Reagle has immersed himself in the Wikipedia's open content community, becoming a complete member of it as early as 2004, and the book contains his observations and analysis up to the events of 2010. Thus, he is personally familiar with more than half of project's history, and the book is rich with examples drawn from various stages of Wikipedia's development.
Reagle begins with an attempt to trace the history of the project. He refuses to be drawn to the alluring and common comparison of Wikipedia to the Great Library of Alexandria, and instead situates it in the more recent 20th-century ideas such as those of Wells' World's Brain and Otlet's Universal Bibliographic Repository. At the same time, he makes connections between them and older ideas dating to the Enlightenment, illustrating the inherent blurriness of the boundaries in the history of science and philosophy. Through such attempt to trace the history of an idea can never be perfect, his is certainly an interesting argument, if undoubtedly open to further debate.
Where the book's major strengths lie is in Reagle's ethnographic description of Wikipedia's collaborative culture, and its major elements, from the wider concepts of open content and free culture, to Wikipedia-specific notions of neutral point of view, consensus and the titular good faith. In touching upon the ongoing discussions of the community, such as the benevolent dictatorship and the concept of leadership among equals, the split over “office actions,” the threat of oligarchization and bureaucratization or the biased gender structure of the project, Reagle shines light on issues that are key in understanding the Wikipedia's culture and community. Often enough, those are the issues and incidents that have never before been mentioned and analyzed from a scholarly perspective.

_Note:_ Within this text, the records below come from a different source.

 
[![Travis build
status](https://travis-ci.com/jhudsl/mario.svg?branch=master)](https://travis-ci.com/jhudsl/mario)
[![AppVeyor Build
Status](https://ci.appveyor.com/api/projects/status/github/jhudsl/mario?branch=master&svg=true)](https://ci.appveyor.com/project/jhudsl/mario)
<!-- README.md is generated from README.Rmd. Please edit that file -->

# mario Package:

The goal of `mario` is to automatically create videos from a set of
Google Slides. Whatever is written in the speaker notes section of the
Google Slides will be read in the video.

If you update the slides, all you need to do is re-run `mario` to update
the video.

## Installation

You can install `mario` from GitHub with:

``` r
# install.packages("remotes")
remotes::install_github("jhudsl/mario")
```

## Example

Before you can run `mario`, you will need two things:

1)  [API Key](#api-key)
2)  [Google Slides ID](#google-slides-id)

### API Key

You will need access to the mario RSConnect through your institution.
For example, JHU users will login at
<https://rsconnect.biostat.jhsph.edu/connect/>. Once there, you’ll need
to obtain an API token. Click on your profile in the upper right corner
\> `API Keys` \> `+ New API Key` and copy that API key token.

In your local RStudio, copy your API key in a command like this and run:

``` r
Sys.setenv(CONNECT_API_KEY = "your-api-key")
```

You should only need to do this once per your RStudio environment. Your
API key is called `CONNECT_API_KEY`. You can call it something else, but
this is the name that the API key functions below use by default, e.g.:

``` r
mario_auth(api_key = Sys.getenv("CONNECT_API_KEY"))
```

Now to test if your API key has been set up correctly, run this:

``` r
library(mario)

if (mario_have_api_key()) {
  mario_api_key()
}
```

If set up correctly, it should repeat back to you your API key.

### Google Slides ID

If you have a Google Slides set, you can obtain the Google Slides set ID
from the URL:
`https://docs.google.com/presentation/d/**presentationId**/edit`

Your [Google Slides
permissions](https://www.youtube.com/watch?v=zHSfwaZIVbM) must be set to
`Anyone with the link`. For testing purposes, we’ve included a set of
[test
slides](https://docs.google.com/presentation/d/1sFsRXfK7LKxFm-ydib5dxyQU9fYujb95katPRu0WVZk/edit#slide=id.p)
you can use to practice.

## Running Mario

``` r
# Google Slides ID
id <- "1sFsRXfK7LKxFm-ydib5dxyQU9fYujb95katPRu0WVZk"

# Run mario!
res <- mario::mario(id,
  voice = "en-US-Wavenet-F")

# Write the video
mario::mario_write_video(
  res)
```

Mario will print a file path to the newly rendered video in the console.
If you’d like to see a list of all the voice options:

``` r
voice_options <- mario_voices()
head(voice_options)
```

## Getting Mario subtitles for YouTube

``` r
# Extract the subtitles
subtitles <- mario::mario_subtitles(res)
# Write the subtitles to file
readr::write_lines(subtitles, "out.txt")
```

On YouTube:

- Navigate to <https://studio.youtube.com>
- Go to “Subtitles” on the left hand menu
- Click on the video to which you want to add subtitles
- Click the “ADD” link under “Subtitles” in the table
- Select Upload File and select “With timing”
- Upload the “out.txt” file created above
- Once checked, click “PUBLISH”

Of course, Reagle's understanding of Wikipedia's culture is open to further debate, elaboration and criticism. The principle of assuming good faith, or AGF, where editors are told to assume that others are as committed to the project's goal as they are, is certainly important, but is it really the key that holds Wikipedia together? As Reagle himself notes, it – and related policies, such as civility – have proven consistently hard to define and enforce. It is an old principle, but not the oldest in the project, and some large, non-English Wikipedias, such as the Polish-language edition of Wikipedia, functioned quite well without a corresponding principle (the AGF principle was translated into Polish only in 2010). Wikipedia boasts, as of May 2011, 281 language editions, but less than 50 have translated and thus incorporated the AGF principle into themselves. One of Reagle's chapters is devoted to openness, but while the principle of open culture is again a major feature of Wikipedia, there is no “Wikipedia:Openness” policy, an interesting black spot on the map of Wikipedia's guidelines and policies that Reagle does not seem to pick at. The 244 pages could have been expanded with discussion of some other key issues, from censorship – only mentioned in the book twice, in passing – and related “copyright paranoia” to the discussion of site's scalability, reasons for editor growth stabilizing or criticism of culture and governance as heard from the “Wikipedia Review,” a discussion forum that could, perhaps, be best described as a “bar for disgruntled Wikipedians.”
Reagle ends with an insightful discussion in which he addresses some of the most common criticism of Wikipedia. It is certainly a good parry to many detractors of the Wikipedia project, and Reagle's argument that “Wikipedia has triggered some social anxieties about change,” just like many previous projects (the comparison with Diderot's Encyclopédie comes to mind), is quite thought provoking.
In the end, the book invites a culinary comparison with an excellent and somewhat exotic dish, which one only wishes was more filling. While I would like to see a few more aspects of Wikipedia's culture addressed, it was certainly a satisfying and a thought-provoking treatment of the subject – Wikipedia's culture – that was, up till now, in a desperate need of one. Even if one were to disagree with the individual points, or deride the limited or missing discussion of one's favorite aspect of Wikipedia's culture, Reagle undeniably shows that Wikipedia is much more than just an encyclopedia, and that the project thrives on its volunteer-generated and constantly evolving culture. I am quite certain that Reagle's book has earned itself a place of a classic in the studies of Wikipedia, and, likely, in the bookshelves dedicated to the open content communities and online ethnography.